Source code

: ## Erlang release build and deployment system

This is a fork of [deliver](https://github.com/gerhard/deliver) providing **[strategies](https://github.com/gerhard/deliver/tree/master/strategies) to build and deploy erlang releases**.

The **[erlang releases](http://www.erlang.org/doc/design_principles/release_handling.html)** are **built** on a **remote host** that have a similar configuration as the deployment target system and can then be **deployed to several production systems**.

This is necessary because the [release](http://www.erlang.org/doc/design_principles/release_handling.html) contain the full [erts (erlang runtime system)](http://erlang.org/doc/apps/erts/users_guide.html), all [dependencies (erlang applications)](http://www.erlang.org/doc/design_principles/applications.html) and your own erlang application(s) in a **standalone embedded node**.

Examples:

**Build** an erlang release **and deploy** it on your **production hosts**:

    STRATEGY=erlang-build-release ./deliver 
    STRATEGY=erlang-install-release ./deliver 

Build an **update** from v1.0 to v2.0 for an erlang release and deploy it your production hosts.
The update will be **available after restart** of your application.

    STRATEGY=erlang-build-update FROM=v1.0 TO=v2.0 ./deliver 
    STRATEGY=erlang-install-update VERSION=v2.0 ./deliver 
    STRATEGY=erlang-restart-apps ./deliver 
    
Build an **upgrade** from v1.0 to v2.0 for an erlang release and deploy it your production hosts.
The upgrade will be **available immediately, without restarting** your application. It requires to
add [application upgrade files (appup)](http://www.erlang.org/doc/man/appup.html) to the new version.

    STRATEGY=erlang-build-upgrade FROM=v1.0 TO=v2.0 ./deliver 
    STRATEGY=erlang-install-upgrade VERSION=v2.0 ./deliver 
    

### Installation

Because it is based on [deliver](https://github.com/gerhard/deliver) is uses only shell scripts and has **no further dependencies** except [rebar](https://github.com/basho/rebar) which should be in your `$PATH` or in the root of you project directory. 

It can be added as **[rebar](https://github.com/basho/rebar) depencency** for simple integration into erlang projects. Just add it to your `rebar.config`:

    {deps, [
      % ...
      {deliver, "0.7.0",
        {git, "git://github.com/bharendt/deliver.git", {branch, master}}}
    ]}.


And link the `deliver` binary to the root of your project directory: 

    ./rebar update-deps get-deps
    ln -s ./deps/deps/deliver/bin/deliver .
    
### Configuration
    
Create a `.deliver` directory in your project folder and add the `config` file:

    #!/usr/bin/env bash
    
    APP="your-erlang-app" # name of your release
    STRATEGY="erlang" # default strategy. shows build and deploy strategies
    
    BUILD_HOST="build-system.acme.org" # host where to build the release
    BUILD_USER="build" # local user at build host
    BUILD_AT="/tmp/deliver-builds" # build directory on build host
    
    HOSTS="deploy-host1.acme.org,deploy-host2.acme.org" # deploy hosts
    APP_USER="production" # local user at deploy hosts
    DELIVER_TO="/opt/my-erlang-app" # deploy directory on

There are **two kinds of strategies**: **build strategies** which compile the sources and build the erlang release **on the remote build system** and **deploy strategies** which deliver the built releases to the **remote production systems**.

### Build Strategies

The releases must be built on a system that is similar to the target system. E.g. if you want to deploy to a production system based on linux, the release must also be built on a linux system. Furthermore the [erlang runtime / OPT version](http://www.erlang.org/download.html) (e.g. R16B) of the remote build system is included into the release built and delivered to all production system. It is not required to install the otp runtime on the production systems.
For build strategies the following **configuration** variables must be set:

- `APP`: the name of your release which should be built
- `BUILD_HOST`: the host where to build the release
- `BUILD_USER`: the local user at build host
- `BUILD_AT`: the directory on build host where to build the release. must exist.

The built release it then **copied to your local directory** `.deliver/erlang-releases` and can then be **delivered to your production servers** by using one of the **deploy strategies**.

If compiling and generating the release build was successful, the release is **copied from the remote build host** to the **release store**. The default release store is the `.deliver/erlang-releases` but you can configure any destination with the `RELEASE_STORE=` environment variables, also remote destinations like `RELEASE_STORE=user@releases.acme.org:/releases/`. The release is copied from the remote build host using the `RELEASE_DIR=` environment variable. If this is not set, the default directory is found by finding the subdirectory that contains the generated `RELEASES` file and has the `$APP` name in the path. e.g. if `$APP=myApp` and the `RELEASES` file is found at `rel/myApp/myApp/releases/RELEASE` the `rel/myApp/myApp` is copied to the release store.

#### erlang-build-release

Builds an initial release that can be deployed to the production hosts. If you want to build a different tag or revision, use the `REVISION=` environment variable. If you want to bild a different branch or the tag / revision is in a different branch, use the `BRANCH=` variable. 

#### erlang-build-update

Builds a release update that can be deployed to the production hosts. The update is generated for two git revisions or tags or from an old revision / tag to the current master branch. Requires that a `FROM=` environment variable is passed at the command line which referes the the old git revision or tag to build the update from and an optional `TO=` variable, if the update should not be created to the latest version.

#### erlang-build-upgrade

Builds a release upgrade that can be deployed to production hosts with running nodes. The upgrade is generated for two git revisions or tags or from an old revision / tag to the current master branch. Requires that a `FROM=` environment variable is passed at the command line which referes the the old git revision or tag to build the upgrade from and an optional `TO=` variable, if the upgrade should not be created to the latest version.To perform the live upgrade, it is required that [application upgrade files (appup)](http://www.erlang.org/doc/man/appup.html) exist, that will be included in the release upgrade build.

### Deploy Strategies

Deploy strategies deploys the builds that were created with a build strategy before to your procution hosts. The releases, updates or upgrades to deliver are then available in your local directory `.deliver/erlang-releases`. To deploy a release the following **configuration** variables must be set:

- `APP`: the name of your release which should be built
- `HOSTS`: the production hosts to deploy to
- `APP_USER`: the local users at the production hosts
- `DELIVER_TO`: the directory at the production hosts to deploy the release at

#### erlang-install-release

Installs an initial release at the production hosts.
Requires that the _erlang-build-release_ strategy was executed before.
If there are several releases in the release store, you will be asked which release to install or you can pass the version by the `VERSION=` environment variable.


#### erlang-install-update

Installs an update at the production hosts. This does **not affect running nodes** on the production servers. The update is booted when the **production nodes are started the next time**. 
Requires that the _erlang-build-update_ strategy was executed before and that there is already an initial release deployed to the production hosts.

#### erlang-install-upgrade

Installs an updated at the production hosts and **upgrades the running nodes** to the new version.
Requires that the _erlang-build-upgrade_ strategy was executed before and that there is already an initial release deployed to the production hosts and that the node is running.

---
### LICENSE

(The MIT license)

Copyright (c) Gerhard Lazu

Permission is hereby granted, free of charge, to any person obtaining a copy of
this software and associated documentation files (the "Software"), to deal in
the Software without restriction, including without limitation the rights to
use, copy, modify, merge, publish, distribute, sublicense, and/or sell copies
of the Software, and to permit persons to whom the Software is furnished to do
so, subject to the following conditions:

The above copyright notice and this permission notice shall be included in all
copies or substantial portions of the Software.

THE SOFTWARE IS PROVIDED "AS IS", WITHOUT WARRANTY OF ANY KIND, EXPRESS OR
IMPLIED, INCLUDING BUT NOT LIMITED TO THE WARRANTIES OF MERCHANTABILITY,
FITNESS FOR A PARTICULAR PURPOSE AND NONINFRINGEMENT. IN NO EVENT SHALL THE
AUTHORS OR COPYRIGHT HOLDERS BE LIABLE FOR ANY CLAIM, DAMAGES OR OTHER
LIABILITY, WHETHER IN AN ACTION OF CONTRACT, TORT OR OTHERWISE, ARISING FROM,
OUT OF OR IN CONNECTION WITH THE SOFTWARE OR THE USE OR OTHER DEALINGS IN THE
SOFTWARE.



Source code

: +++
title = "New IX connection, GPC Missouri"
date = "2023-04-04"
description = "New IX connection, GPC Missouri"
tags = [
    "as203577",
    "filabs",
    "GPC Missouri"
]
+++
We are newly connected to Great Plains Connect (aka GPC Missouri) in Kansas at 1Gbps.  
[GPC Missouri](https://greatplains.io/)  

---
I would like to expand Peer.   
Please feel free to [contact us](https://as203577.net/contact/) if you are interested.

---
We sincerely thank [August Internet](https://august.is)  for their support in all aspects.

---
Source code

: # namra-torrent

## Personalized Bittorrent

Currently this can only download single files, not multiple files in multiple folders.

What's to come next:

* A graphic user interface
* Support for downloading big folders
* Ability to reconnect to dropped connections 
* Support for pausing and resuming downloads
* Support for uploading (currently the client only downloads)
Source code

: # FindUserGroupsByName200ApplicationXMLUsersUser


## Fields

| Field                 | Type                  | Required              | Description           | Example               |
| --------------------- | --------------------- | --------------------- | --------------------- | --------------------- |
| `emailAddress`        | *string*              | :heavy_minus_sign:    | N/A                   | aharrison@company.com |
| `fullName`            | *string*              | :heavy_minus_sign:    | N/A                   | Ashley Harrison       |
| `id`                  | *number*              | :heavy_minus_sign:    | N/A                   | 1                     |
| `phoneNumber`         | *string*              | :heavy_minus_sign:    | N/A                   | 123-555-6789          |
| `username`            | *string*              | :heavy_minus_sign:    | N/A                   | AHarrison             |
☆ ☆ ☆ ☆
PROBLEM DETAILS: Using the listing above, show each line with the word "rebar" in it.

PROBLEM SOLUTION:
Because it is based on [deliver](https://github.com/gerhard/deliver) is uses only shell scripts and has **no further dependencies** except [rebar](https://github.com/basho/rebar) which should be in your `$PATH` or in the root of you project directory. 
It can be added as **[rebar](https://github.com/basho/rebar) depencency** for simple integration into erlang projects. Just add it to your `rebar.config`:
    ./rebar update-deps get-deps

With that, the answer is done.